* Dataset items
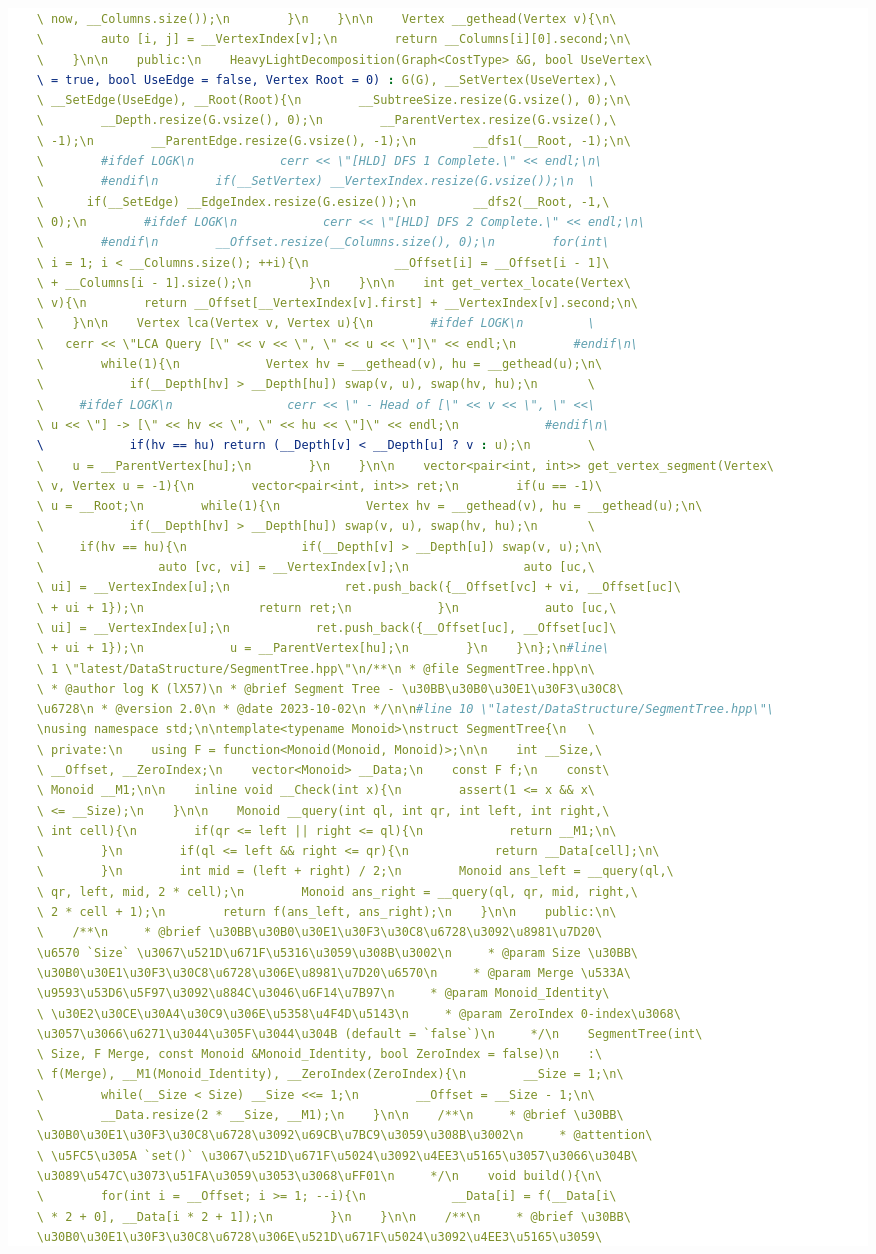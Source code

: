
 ```yaml
    \ now, __Columns.size());\n        }\n    }\n\n    Vertex __gethead(Vertex v){\n\
    \        auto [i, j] = __VertexIndex[v];\n        return __Columns[i][0].second;\n\
    \    }\n\n    public:\n    HeavyLightDecomposition(Graph<CostType> &G, bool UseVertex\
    \ = true, bool UseEdge = false, Vertex Root = 0) : G(G), __SetVertex(UseVertex),\
    \ __SetEdge(UseEdge), __Root(Root){\n        __SubtreeSize.resize(G.vsize(), 0);\n\
    \        __Depth.resize(G.vsize(), 0);\n        __ParentVertex.resize(G.vsize(),\
    \ -1);\n        __ParentEdge.resize(G.vsize(), -1);\n        __dfs1(__Root, -1);\n\
    \        #ifdef LOGK\n            cerr << \"[HLD] DFS 1 Complete.\" << endl;\n\
    \        #endif\n        if(__SetVertex) __VertexIndex.resize(G.vsize());\n  \
    \      if(__SetEdge) __EdgeIndex.resize(G.esize());\n        __dfs2(__Root, -1,\
    \ 0);\n        #ifdef LOGK\n            cerr << \"[HLD] DFS 2 Complete.\" << endl;\n\
    \        #endif\n        __Offset.resize(__Columns.size(), 0);\n        for(int\
    \ i = 1; i < __Columns.size(); ++i){\n            __Offset[i] = __Offset[i - 1]\
    \ + __Columns[i - 1].size();\n        }\n    }\n\n    int get_vertex_locate(Vertex\
    \ v){\n        return __Offset[__VertexIndex[v].first] + __VertexIndex[v].second;\n\
    \    }\n\n    Vertex lca(Vertex v, Vertex u){\n        #ifdef LOGK\n         \
    \   cerr << \"LCA Query [\" << v << \", \" << u << \"]\" << endl;\n        #endif\n\
    \        while(1){\n            Vertex hv = __gethead(v), hu = __gethead(u);\n\
    \            if(__Depth[hv] > __Depth[hu]) swap(v, u), swap(hv, hu);\n       \
    \     #ifdef LOGK\n                cerr << \" - Head of [\" << v << \", \" <<\
    \ u << \"] -> [\" << hv << \", \" << hu << \"]\" << endl;\n            #endif\n\
    \            if(hv == hu) return (__Depth[v] < __Depth[u] ? v : u);\n        \
    \    u = __ParentVertex[hu];\n        }\n    }\n\n    vector<pair<int, int>> get_vertex_segment(Vertex\
    \ v, Vertex u = -1){\n        vector<pair<int, int>> ret;\n        if(u == -1)\
    \ u = __Root;\n        while(1){\n            Vertex hv = __gethead(v), hu = __gethead(u);\n\
    \            if(__Depth[hv] > __Depth[hu]) swap(v, u), swap(hv, hu);\n       \
    \     if(hv == hu){\n                if(__Depth[v] > __Depth[u]) swap(v, u);\n\
    \                auto [vc, vi] = __VertexIndex[v];\n                auto [uc,\
    \ ui] = __VertexIndex[u];\n                ret.push_back({__Offset[vc] + vi, __Offset[uc]\
    \ + ui + 1});\n                return ret;\n            }\n            auto [uc,\
    \ ui] = __VertexIndex[u];\n            ret.push_back({__Offset[uc], __Offset[uc]\
    \ + ui + 1});\n            u = __ParentVertex[hu];\n        }\n    }\n};\n#line\
    \ 1 \"latest/DataStructure/SegmentTree.hpp\"\n/**\n * @file SegmentTree.hpp\n\
    \ * @author log K (lX57)\n * @brief Segment Tree - \u30BB\u30B0\u30E1\u30F3\u30C8\
    \u6728\n * @version 2.0\n * @date 2023-10-02\n */\n\n#line 10 \"latest/DataStructure/SegmentTree.hpp\"\
    \nusing namespace std;\n\ntemplate<typename Monoid>\nstruct SegmentTree{\n   \
    \ private:\n    using F = function<Monoid(Monoid, Monoid)>;\n\n    int __Size,\
    \ __Offset, __ZeroIndex;\n    vector<Monoid> __Data;\n    const F f;\n    const\
    \ Monoid __M1;\n\n    inline void __Check(int x){\n        assert(1 <= x && x\
    \ <= __Size);\n    }\n\n    Monoid __query(int ql, int qr, int left, int right,\
    \ int cell){\n        if(qr <= left || right <= ql){\n            return __M1;\n\
    \        }\n        if(ql <= left && right <= qr){\n            return __Data[cell];\n\
    \        }\n        int mid = (left + right) / 2;\n        Monoid ans_left = __query(ql,\
    \ qr, left, mid, 2 * cell);\n        Monoid ans_right = __query(ql, qr, mid, right,\
    \ 2 * cell + 1);\n        return f(ans_left, ans_right);\n    }\n\n    public:\n\
    \    /**\n     * @brief \u30BB\u30B0\u30E1\u30F3\u30C8\u6728\u3092\u8981\u7D20\
    \u6570 `Size` \u3067\u521D\u671F\u5316\u3059\u308B\u3002\n     * @param Size \u30BB\
    \u30B0\u30E1\u30F3\u30C8\u6728\u306E\u8981\u7D20\u6570\n     * @param Merge \u533A\
    \u9593\u53D6\u5F97\u3092\u884C\u3046\u6F14\u7B97\n     * @param Monoid_Identity\
    \ \u30E2\u30CE\u30A4\u30C9\u306E\u5358\u4F4D\u5143\n     * @param ZeroIndex 0-index\u3068\
    \u3057\u3066\u6271\u3044\u305F\u3044\u304B (default = `false`)\n     */\n    SegmentTree(int\
    \ Size, F Merge, const Monoid &Monoid_Identity, bool ZeroIndex = false)\n    :\
    \ f(Merge), __M1(Monoid_Identity), __ZeroIndex(ZeroIndex){\n        __Size = 1;\n\
    \        while(__Size < Size) __Size <<= 1;\n        __Offset = __Size - 1;\n\
    \        __Data.resize(2 * __Size, __M1);\n    }\n\n    /**\n     * @brief \u30BB\
    \u30B0\u30E1\u30F3\u30C8\u6728\u3092\u69CB\u7BC9\u3059\u308B\u3002\n     * @attention\
    \ \u5FC5\u305A `set()` \u3067\u521D\u671F\u5024\u3092\u4EE3\u5165\u3057\u3066\u304B\
    \u3089\u547C\u3073\u51FA\u3059\u3053\u3068\uFF01\n     */\n    void build(){\n\
    \        for(int i = __Offset; i >= 1; --i){\n            __Data[i] = f(__Data[i\
    \ * 2 + 0], __Data[i * 2 + 1]);\n        }\n    }\n\n    /**\n     * @brief \u30BB\
    \u30B0\u30E1\u30F3\u30C8\u6728\u306E\u521D\u671F\u5024\u3092\u4EE3\u5165\u3059\
```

* EXERCISE DETAILS
Restate the preceding entries in full, word for word, with the pictures removed.

* TASK RESULT
Source code

:
 ```yaml
    \ now, __Columns.size());\n        }\n    }\n\n    Vertex __gethead(Vertex v){\n\
    \        auto [i, j] = __VertexIndex[v];\n        return __Columns[i][0].second;\n\
    \    }\n\n    public:\n    HeavyLightDecomposition(Graph<CostType> &G, bool UseVertex\
    \ = true, bool UseEdge = false, Vertex Root = 0) : G(G), __SetVertex(UseVertex),\
    \ __SetEdge(UseEdge), __Root(Root){\n        __SubtreeSize.resize(G.vsize(), 0);\n\
    \        __Depth.resize(G.vsize(), 0);\n        __ParentVertex.resize(G.vsize(),\
    \ -1);\n        __ParentEdge.resize(G.vsize(), -1);\n        __dfs1(__Root, -1);\n\
    \        #ifdef LOGK\n            cerr << \"[HLD] DFS 1 Complete.\" << endl;\n\
    \        #endif\n        if(__SetVertex) __VertexIndex.resize(G.vsize());\n  \
    \      if(__SetEdge) __EdgeIndex.resize(G.esize());\n        __dfs2(__Root, -1,\
    \ 0);\n        #ifdef LOGK\n            cerr << \"[HLD] DFS 2 Complete.\" << endl;\n\
    \        #endif\n        __Offset.resize(__Columns.size(), 0);\n        for(int\
    \ i = 1; i < __Columns.size(); ++i){\n            __Offset[i] = __Offset[i - 1]\
    \ + __Columns[i - 1].size();\n        }\n    }\n\n    int get_vertex_locate(Vertex\
    \ v){\n        return __Offset[__VertexIndex[v].first] + __VertexIndex[v].second;\n\
    \    }\n\n    Vertex lca(Vertex v, Vertex u){\n        #ifdef LOGK\n         \
    \   cerr << \"LCA Query [\" << v << \", \" << u << \"]\" << endl;\n        #endif\n\
    \        while(1){\n            Vertex hv = __gethead(v), hu = __gethead(u);\n\
    \            if(__Depth[hv] > __Depth[hu]) swap(v, u), swap(hv, hu);\n       \
    \     #ifdef LOGK\n                cerr << \" - Head of [\" << v << \", \" <<\
    \ u << \"] -> [\" << hv << \", \" << hu << \"]\" << endl;\n            #endif\n\
    \            if(hv == hu) return (__Depth[v] < __Depth[u] ? v : u);\n        \
    \    u = __ParentVertex[hu];\n        }\n    }\n\n    vector<pair<int, int>> get_vertex_segment(Vertex\
    \ v, Vertex u = -1){\n        vector<pair<int, int>> ret;\n        if(u == -1)\
    \ u = __Root;\n        while(1){\n            Vertex hv = __gethead(v), hu = __gethead(u);\n\
    \            if(__Depth[hv] > __Depth[hu]) swap(v, u), swap(hv, hu);\n       \
    \     if(hv == hu){\n                if(__Depth[v] > __Depth[u]) swap(v, u);\n\
    \                auto [vc, vi] = __VertexIndex[v];\n                auto [uc,\
    \ ui] = __VertexIndex[u];\n                ret.push_back({__Offset[vc] + vi, __Offset[uc]\
    \ + ui + 1});\n                return ret;\n            }\n            auto [uc,\
    \ ui] = __VertexIndex[u];\n            ret.push_back({__Offset[uc], __Offset[uc]\
    \ + ui + 1});\n            u = __ParentVertex[hu];\n        }\n    }\n};\n#line\
    \ 1 \"latest/DataStructure/SegmentTree.hpp\"\n/**\n * @file SegmentTree.hpp\n\
    \ * @author log K (lX57)\n * @brief Segment Tree - \u30BB\u30B0\u30E1\u30F3\u30C8\
    \u6728\n * @version 2.0\n * @date 2023-10-02\n */\n\n#line 10 \"latest/DataStructure/SegmentTree.hpp\"\
    \nusing namespace std;\n\ntemplate<typename Monoid>\nstruct SegmentTree{\n   \
    \ private:\n    using F = function<Monoid(Monoid, Monoid)>;\n\n    int __Size,\
    \ __Offset, __ZeroIndex;\n    vector<Monoid> __Data;\n    const F f;\n    const\
    \ Monoid __M1;\n\n    inline void __Check(int x){\n        assert(1 <= x && x\
    \ <= __Size);\n    }\n\n    Monoid __query(int ql, int qr, int left, int right,\
    \ int cell){\n        if(qr <= left || right <= ql){\n            return __M1;\n\
    \        }\n        if(ql <= left && right <= qr){\n            return __Data[cell];\n\
    \        }\n        int mid = (left + right) / 2;\n        Monoid ans_left = __query(ql,\
    \ qr, left, mid, 2 * cell);\n        Monoid ans_right = __query(ql, qr, mid, right,\
    \ 2 * cell + 1);\n        return f(ans_left, ans_right);\n    }\n\n    public:\n\
    \    /**\n     * @brief \u30BB\u30B0\u30E1\u30F3\u30C8\u6728\u3092\u8981\u7D20\
    \u6570 `Size` \u3067\u521D\u671F\u5316\u3059\u308B\u3002\n     * @param Size \u30BB\
    \u30B0\u30E1\u30F3\u30C8\u6728\u306E\u8981\u7D20\u6570\n     * @param Merge \u533A\
    \u9593\u53D6\u5F97\u3092\u884C\u3046\u6F14\u7B97\n     * @param Monoid_Identity\
    \ \u30E2\u30CE\u30A4\u30C9\u306E\u5358\u4F4D\u5143\n     * @param ZeroIndex 0-index\u3068\
    \u3057\u3066\u6271\u3044\u305F\u3044\u304B (default = `false`)\n     */\n    SegmentTree(int\
    \ Size, F Merge, const Monoid &Monoid_Identity, bool ZeroIndex = false)\n    :\
    \ f(Merge), __M1(Monoid_Identity), __ZeroIndex(ZeroIndex){\n        __Size = 1;\n\
    \        while(__Size < Size) __Size <<= 1;\n        __Offset = __Size - 1;\n\
    \        __Data.resize(2 * __Size, __M1);\n    }\n\n    /**\n     * @brief \u30BB\
    \u30B0\u30E1\u30F3\u30C8\u6728\u3092\u69CB\u7BC9\u3059\u308B\u3002\n     * @attention\
    \ \u5FC5\u305A `set()` \u3067\u521D\u671F\u5024\u3092\u4EE3\u5165\u3057\u3066\u304B\
    \u3089\u547C\u3073\u51FA\u3059\u3053\u3068\uFF01\n     */\n    void build(){\n\
    \        for(int i = __Offset; i >= 1; --i){\n            __Data[i] = f(__Data[i\
    \ * 2 + 0], __Data[i * 2 + 1]);\n        }\n    }\n\n    /**\n     * @brief \u30BB\
    \u30B0\u30E1\u30F3\u30C8\u6728\u306E\u521D\u671F\u5024\u3092\u4EE3\u5165\u3059\
```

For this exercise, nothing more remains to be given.